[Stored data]
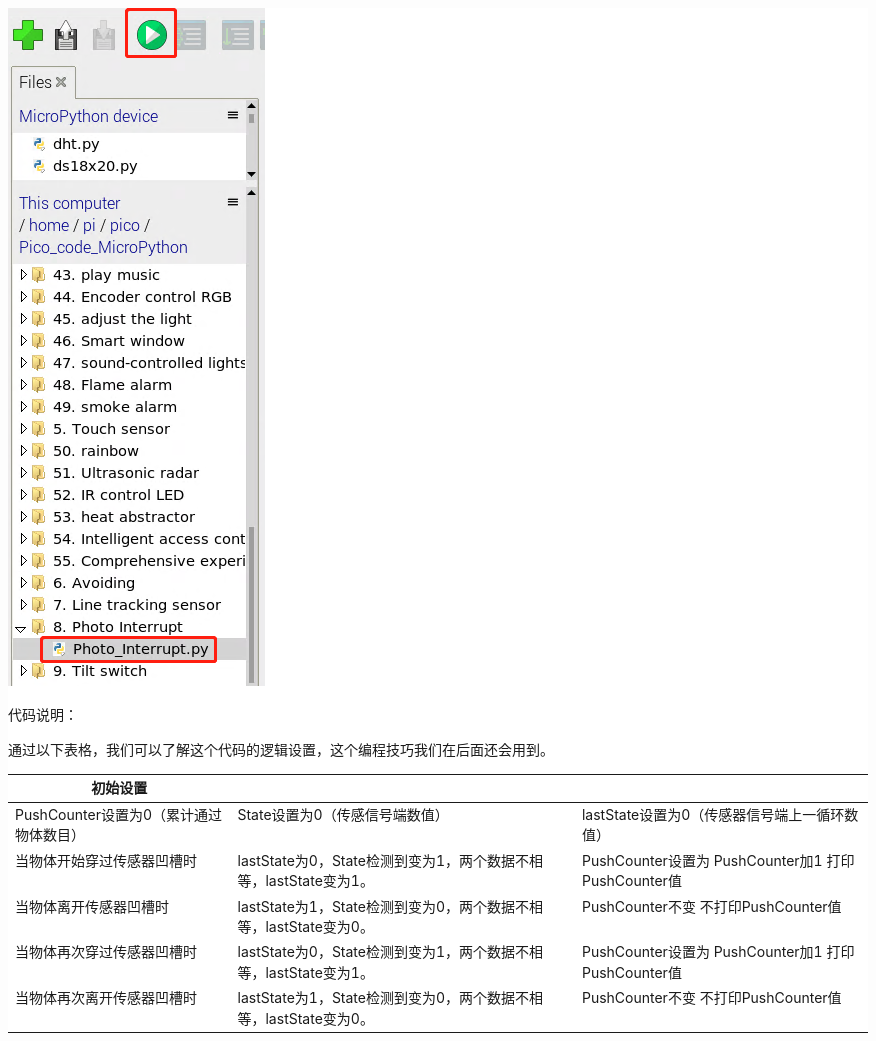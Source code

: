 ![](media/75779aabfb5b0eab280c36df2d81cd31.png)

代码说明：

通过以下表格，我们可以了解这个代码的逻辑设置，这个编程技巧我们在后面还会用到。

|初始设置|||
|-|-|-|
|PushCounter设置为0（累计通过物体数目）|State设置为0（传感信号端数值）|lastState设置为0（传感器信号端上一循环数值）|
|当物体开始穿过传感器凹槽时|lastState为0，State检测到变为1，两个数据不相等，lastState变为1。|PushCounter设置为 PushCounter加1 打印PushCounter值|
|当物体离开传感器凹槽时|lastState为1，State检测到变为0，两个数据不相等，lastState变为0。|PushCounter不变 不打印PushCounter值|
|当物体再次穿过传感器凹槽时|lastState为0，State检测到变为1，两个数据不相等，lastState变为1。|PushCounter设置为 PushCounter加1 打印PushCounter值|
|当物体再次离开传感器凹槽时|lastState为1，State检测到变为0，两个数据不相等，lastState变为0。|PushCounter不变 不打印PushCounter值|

Work required - Among the lines above, which ones hold the string "不打印PushCounter值"? Show them.

Task answer -
|当物体离开传感器凹槽时|lastState为1，State检测到变为0，两个数据不相等，lastState变为0。|PushCounter不变 不打印PushCounter值|
|当物体再次离开传感器凹槽时|lastState为1，State检测到变为0，两个数据不相等，lastState变为0。|PushCounter不变 不打印PushCounter值|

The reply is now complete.